Supply systems and drainage systems are separate. What connects these two systems are the fixtures. Examples of fixtures within and around the home include:
  • faucets
  • sinks
  • showers
  • bathtubs
  • bathrooms
  • washing machines

Drainage System

Water thus flows from the supply system through the fixture and into the drainage system. Fixtures around the home normally have individual shut-off valves. These valves allow for shutting off of water supply to a specific fixture when required. This may be during maintenance or repair of the fixture.
Ultimately, water entering a drainage system ends up in a septic tank, or into a city sewer system. The water from a fixture flows first into a drain line, then into a main line. From here the waste water goes into the sewer and is then held in the septic tank.


Septic Tanks

Septic tanks can hold waste water for a period of ten years after which they must be drained. Allowing waste water to stay longer without draining it can create problems. A full septic tank is not a pleasant challenge to contend with. Indicators of a full tank include:
  • wet patches in the area where it lies
  • toilets flushing slowly
  • very healthy grass patches over the tank
  • sewer backups
The solution to a full septic tank is to have it drained.



There are features in each drainage system that helps it to running smoothly. One of these features is called a trap. Traps are used in various fixtures to keep them from clogging and also to keep out the sewer gases from the home. In the kitchen grease traps are designed to trap grease guarding against clogging and sealing out gases. Drum traps collect dirt and hair in the bathtub.
Traps are designed to allow you to clean them. They need to be checked regularly and cleaned for them to work optimally. Cleaning once in three months will work to ensure that the drainage flows smoothly.

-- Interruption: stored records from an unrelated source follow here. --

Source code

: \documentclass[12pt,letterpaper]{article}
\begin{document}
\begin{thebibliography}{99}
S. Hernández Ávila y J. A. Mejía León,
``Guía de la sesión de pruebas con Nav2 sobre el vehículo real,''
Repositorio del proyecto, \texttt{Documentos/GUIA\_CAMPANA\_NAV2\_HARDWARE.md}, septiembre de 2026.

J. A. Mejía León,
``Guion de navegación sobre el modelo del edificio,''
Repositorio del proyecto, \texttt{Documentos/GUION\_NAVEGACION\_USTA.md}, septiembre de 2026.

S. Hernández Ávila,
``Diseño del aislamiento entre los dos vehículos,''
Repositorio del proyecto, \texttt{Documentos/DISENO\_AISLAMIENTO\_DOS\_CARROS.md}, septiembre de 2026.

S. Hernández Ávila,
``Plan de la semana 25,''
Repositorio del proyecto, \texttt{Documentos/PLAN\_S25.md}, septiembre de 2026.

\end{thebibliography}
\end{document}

Rain gutters are channels for collecting and dispersing water from the roof and away from the walls and foundations of a home. Gutters connect to a down spout which channels water away from the foundation of the building. Ideally, water from a down spout should be dispersed at least 10 feet away from the house.
Gutters must be kept clean for them to work properly. Sometimes when a home has trees near the house, leaves can accumulate in the trough and clog the gutter. A simple solution is to cut down any trees whose branches overhang the house. There are also products that help to solve this drainage problem quite easily. The gutter brush gutter guard is a brush that is inserted into the gutter with the bristles facing up. It traps dirt and allows leaves to pass over the gutter even while rain water gets through into the gutter.



Grading around the house is also a drainage issue as it indicates the direction that rain water flows towards. Positive grading where the slope is away from the house allows rain water to flow away from the house. This keeps the foundation dry and undamaged. Many times problems will emerge when a flowerbed lies against the house. This creates an opportunity for water to accumulate at the foundation of the house.
When water flows towards the foundation or settles there, it can weaken the wall, cause cracks and lead to expensive damage. Keep water away from the foundation. Also ensure flowerbeds do not interfere with the grading.
There are many features to a home drainage system. Each comes with challenges that can be easily resolved and many times avoided. Understanding the home drainage system is beneficial to all.